Exercise description =>
Lines containing the word "newtheorem" are to be copied from the data below.

BEGIN Data to process

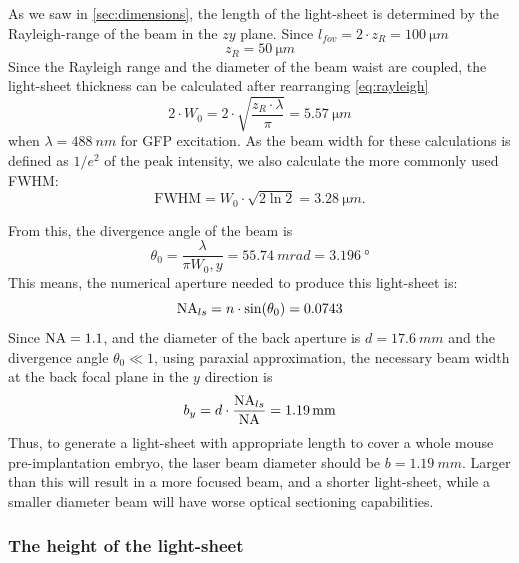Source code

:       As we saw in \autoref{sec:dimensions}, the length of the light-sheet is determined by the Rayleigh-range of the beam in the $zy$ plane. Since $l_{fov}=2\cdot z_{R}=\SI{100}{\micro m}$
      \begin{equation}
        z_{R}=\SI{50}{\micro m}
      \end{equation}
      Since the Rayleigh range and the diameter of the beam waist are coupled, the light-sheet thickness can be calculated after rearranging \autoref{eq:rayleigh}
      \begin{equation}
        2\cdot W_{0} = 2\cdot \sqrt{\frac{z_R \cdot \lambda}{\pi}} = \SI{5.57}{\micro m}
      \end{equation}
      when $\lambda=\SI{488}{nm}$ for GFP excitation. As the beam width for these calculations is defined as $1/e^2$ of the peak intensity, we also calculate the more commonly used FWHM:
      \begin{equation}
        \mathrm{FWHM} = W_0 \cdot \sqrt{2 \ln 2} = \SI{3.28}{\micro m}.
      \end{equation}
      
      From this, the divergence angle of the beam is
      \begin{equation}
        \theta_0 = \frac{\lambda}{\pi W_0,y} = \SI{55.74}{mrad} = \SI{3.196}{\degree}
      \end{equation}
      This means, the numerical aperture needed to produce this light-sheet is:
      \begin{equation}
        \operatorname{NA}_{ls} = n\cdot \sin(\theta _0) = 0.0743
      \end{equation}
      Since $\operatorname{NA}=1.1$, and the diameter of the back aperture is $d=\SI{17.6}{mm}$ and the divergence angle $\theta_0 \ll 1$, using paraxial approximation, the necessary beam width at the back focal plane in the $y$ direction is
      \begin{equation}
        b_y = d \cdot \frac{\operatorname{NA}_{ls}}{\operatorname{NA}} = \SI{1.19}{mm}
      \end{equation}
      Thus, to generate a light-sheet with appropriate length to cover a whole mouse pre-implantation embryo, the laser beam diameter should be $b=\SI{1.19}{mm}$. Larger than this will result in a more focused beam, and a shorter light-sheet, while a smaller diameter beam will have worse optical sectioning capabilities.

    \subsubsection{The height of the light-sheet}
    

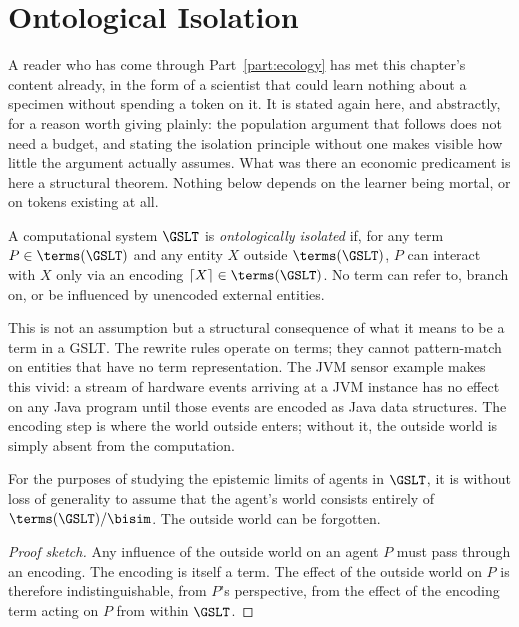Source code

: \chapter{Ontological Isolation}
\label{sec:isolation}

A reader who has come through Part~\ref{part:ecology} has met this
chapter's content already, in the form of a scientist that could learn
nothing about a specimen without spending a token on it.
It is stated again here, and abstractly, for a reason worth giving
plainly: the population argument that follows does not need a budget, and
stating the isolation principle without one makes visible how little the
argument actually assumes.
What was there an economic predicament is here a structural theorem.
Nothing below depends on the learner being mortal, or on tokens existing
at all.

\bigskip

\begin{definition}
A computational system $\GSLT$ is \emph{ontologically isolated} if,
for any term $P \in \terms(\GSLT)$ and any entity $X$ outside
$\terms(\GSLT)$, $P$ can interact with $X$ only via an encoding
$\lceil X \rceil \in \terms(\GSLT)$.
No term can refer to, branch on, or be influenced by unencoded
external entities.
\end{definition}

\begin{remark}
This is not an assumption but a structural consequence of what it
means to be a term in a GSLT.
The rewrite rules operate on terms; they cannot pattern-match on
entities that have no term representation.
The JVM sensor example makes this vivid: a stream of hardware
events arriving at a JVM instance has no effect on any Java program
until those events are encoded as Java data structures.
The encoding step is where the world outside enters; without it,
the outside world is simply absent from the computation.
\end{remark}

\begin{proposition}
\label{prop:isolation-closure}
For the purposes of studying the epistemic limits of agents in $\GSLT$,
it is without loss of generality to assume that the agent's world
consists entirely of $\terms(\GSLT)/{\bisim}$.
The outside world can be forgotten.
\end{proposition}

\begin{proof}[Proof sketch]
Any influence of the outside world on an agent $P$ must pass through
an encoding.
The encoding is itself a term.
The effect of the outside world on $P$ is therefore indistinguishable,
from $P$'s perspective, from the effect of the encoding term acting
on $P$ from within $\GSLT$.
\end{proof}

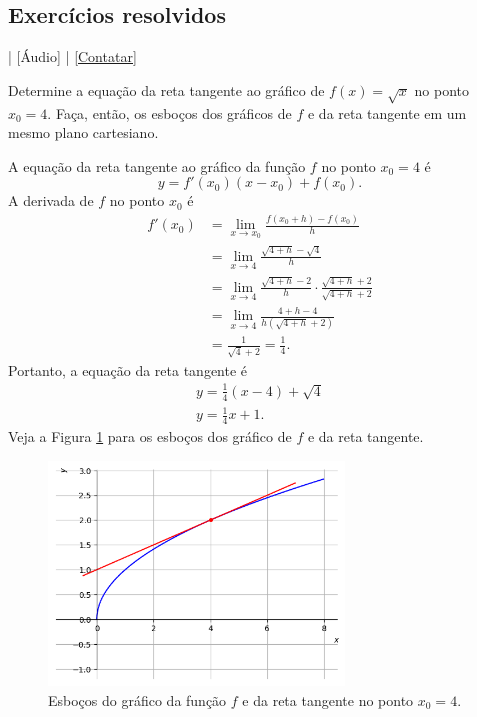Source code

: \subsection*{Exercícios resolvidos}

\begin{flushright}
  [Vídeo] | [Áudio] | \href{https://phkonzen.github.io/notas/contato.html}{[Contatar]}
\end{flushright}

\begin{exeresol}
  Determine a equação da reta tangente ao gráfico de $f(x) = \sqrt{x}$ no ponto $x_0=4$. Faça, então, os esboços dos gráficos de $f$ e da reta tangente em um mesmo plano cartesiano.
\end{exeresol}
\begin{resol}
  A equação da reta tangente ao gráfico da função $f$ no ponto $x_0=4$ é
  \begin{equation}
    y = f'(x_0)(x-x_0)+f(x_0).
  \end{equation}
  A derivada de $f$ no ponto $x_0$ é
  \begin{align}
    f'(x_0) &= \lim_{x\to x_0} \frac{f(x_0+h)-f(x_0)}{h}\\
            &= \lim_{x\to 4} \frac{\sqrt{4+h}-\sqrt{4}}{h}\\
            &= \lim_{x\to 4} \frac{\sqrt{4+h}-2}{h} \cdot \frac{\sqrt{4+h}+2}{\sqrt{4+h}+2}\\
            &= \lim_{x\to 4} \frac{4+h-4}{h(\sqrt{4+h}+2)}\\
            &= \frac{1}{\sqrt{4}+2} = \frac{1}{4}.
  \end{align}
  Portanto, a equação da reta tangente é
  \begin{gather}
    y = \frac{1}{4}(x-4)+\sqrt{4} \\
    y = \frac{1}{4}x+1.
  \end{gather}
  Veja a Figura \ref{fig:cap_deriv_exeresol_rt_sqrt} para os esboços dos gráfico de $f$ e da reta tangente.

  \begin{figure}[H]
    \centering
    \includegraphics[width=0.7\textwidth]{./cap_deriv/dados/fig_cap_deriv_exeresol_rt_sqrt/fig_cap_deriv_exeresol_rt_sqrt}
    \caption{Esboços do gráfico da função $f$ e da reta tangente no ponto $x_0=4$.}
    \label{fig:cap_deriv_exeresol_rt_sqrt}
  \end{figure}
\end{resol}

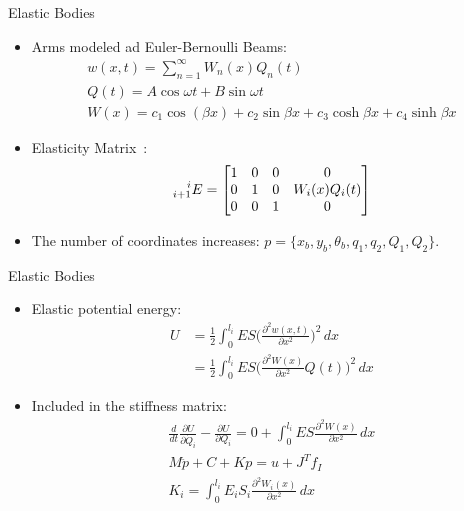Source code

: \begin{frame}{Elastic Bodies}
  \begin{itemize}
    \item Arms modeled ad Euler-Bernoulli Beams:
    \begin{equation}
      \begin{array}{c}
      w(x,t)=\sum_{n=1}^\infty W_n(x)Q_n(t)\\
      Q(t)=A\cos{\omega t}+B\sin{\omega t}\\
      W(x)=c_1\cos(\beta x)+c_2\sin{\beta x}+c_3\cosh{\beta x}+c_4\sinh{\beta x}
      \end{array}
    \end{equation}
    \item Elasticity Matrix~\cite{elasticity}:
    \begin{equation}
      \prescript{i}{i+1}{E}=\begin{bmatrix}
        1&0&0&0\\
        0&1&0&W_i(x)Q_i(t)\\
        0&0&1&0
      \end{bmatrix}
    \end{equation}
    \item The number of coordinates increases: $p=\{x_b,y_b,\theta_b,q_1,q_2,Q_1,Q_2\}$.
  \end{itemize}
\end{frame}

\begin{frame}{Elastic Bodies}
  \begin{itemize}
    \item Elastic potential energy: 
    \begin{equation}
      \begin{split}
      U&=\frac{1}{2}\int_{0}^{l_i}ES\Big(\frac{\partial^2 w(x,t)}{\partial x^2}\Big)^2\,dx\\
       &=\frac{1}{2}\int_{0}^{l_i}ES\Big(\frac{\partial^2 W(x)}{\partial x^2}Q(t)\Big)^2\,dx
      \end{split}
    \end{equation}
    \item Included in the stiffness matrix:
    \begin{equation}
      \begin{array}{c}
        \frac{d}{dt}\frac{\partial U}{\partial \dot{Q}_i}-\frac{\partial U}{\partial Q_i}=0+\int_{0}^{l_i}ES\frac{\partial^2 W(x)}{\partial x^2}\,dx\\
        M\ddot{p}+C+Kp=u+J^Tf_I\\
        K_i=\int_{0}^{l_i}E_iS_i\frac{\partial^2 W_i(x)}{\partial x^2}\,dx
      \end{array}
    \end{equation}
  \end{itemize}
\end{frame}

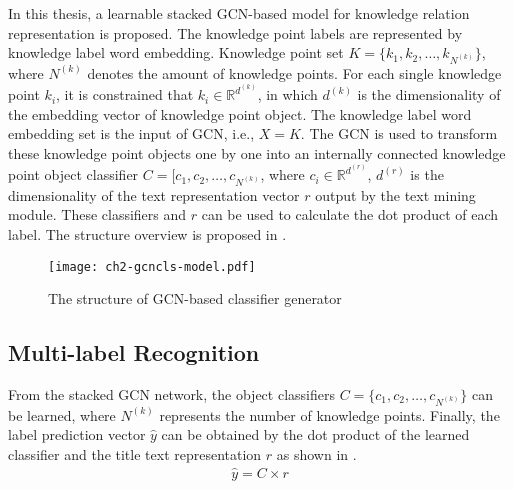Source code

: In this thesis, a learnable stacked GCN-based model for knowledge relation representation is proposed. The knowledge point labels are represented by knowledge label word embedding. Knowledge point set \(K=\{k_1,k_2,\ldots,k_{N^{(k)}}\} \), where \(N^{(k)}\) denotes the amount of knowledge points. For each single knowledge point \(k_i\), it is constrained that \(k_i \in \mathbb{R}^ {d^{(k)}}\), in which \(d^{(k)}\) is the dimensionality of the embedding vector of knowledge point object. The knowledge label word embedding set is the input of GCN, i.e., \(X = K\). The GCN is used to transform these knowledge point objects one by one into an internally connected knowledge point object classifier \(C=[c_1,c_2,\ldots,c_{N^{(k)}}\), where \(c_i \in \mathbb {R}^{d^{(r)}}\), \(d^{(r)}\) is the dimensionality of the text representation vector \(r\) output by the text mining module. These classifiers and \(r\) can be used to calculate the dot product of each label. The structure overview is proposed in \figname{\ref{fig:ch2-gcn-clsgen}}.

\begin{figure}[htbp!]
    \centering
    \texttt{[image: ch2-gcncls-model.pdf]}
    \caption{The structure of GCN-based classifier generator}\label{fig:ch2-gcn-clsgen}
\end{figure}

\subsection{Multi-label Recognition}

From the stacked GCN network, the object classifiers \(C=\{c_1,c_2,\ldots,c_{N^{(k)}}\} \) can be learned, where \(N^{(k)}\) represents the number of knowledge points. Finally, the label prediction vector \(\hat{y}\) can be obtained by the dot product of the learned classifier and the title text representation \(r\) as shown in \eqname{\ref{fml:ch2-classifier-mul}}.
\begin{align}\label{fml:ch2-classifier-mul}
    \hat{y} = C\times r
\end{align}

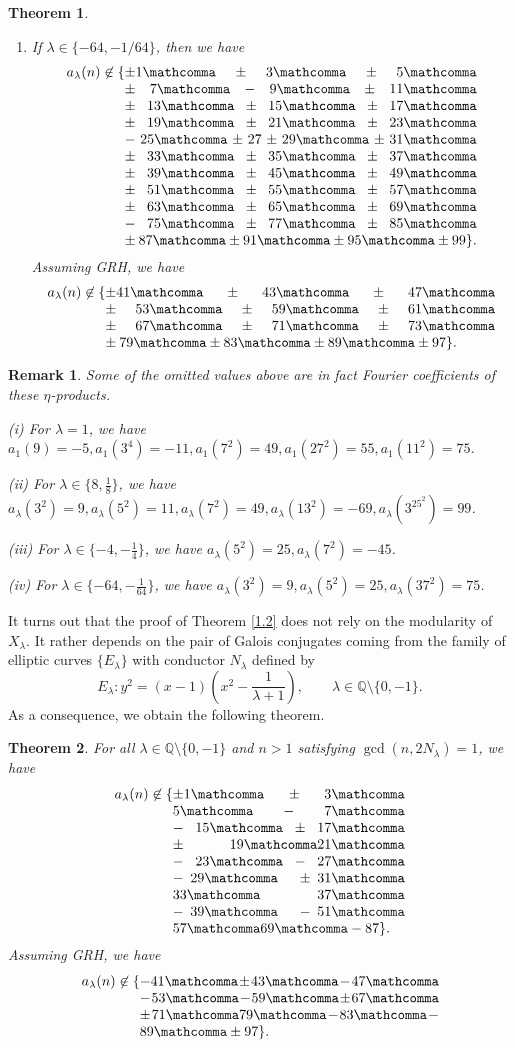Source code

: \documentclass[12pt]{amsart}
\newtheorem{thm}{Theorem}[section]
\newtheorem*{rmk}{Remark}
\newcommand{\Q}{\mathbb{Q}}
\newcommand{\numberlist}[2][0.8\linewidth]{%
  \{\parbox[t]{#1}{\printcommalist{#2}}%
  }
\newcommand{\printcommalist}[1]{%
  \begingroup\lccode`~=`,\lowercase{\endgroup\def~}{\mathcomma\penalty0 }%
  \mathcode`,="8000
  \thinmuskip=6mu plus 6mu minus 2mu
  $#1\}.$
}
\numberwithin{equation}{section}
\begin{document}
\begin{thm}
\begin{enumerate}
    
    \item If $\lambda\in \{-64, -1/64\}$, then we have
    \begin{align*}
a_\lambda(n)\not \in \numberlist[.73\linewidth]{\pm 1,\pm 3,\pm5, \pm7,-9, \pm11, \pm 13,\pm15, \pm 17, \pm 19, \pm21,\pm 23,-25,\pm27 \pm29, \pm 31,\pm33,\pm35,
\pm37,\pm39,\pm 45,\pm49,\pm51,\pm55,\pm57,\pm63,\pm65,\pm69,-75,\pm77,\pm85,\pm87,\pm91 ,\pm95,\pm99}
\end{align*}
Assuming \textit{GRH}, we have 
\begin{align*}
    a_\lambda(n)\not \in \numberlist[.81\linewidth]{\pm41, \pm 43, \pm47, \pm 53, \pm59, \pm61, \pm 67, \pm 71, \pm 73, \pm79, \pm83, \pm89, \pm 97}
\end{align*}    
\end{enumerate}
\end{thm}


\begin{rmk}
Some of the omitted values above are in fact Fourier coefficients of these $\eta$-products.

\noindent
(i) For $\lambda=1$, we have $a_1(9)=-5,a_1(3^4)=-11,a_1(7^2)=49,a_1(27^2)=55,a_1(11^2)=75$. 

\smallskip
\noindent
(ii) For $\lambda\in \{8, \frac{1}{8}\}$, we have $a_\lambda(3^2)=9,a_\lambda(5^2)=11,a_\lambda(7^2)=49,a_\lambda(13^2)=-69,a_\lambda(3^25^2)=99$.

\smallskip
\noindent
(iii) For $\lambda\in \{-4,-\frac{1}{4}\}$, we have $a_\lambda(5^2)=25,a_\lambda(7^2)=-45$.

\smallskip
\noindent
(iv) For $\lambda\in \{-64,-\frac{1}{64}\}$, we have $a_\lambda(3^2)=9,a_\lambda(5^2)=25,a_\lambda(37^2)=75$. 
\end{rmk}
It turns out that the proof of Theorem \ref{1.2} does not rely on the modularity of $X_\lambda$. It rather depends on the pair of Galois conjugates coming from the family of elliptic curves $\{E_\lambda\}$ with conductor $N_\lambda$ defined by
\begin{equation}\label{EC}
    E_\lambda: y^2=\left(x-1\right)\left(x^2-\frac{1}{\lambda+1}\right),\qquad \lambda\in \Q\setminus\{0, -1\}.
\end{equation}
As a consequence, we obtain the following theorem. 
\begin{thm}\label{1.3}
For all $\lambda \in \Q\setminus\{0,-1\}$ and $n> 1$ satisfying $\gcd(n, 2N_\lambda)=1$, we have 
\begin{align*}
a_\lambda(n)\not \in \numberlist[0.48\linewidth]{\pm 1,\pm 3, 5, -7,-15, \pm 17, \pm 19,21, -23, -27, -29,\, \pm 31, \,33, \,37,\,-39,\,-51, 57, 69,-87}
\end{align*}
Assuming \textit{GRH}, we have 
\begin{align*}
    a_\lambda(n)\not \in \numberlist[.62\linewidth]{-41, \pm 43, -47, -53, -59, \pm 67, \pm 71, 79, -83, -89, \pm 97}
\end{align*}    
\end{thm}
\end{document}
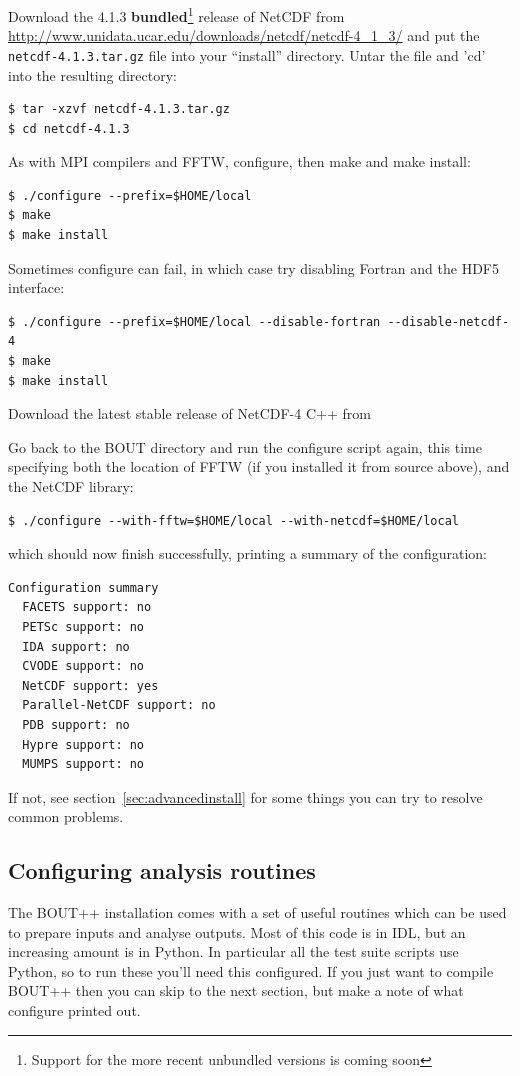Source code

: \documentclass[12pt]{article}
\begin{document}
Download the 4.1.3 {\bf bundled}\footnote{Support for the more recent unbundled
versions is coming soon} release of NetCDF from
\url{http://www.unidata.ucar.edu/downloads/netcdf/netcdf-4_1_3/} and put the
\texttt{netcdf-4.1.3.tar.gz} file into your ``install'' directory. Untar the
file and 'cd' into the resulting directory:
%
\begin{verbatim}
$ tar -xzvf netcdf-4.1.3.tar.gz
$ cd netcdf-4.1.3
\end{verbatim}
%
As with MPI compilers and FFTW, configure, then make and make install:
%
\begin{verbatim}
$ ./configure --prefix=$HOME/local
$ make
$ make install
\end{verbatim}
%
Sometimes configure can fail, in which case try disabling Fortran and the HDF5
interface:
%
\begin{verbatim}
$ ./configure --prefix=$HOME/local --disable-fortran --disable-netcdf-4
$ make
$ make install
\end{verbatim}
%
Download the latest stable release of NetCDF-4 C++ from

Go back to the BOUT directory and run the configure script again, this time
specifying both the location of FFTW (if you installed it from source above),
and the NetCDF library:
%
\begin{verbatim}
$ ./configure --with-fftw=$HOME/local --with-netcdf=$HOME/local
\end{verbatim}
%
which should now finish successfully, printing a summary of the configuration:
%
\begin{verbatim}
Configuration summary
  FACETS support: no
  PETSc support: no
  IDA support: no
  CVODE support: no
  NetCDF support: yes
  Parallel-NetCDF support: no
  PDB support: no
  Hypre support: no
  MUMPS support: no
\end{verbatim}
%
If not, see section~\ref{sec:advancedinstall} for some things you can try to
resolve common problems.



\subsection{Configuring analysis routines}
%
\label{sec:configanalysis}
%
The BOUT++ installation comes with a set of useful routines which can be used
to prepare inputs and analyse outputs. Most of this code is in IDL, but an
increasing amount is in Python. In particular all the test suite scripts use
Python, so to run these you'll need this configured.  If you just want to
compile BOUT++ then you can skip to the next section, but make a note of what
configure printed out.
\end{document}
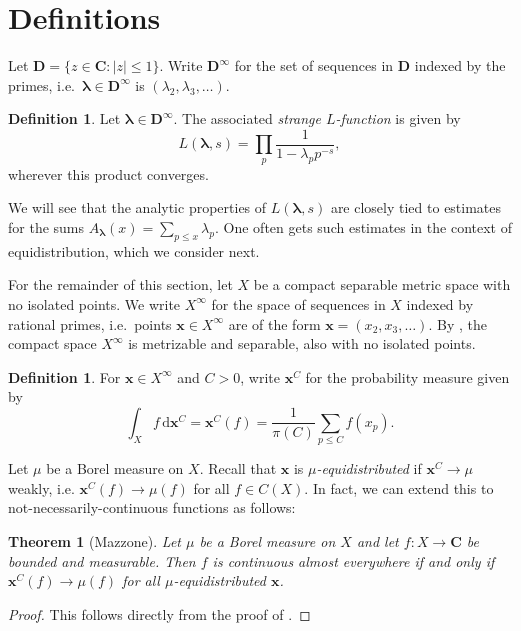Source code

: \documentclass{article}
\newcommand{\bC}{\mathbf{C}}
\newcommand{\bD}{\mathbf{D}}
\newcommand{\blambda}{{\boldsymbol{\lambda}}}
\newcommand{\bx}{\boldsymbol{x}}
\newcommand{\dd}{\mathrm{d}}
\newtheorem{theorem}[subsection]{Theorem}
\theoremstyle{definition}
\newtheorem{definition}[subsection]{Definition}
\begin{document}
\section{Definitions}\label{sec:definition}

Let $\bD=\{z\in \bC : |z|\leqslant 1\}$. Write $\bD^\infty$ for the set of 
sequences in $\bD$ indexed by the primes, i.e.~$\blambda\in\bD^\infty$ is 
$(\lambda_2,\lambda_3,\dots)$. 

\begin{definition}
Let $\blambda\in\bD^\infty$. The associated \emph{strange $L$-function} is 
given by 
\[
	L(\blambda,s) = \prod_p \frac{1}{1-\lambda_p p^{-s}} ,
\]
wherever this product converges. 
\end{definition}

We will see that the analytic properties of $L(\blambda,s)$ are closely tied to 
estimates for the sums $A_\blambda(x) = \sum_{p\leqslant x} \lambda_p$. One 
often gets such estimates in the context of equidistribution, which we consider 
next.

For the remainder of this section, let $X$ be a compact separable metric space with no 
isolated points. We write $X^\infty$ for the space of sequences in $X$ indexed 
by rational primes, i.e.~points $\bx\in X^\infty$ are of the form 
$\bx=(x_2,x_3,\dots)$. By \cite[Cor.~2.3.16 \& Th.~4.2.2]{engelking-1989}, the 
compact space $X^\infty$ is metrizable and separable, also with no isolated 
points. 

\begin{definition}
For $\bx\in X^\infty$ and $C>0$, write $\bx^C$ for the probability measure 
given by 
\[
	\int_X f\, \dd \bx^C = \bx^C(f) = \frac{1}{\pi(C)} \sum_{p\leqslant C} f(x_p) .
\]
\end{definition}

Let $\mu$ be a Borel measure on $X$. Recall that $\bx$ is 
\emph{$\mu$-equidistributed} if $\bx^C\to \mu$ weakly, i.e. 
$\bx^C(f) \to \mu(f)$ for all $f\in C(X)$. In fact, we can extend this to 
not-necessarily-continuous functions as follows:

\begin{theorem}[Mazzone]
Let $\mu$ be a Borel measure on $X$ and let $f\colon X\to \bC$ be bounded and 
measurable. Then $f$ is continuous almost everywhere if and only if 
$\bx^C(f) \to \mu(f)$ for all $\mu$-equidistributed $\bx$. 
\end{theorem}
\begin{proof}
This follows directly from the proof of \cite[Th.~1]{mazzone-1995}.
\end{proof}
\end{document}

END Data to process

Answer box =>
\newtheorem{thm}{Theorem}[section]
\newtheorem*{rmk}{Remark}
\newtheorem{theorem}[subsection]{Theorem}
\newtheorem{definition}[subsection]{Definition}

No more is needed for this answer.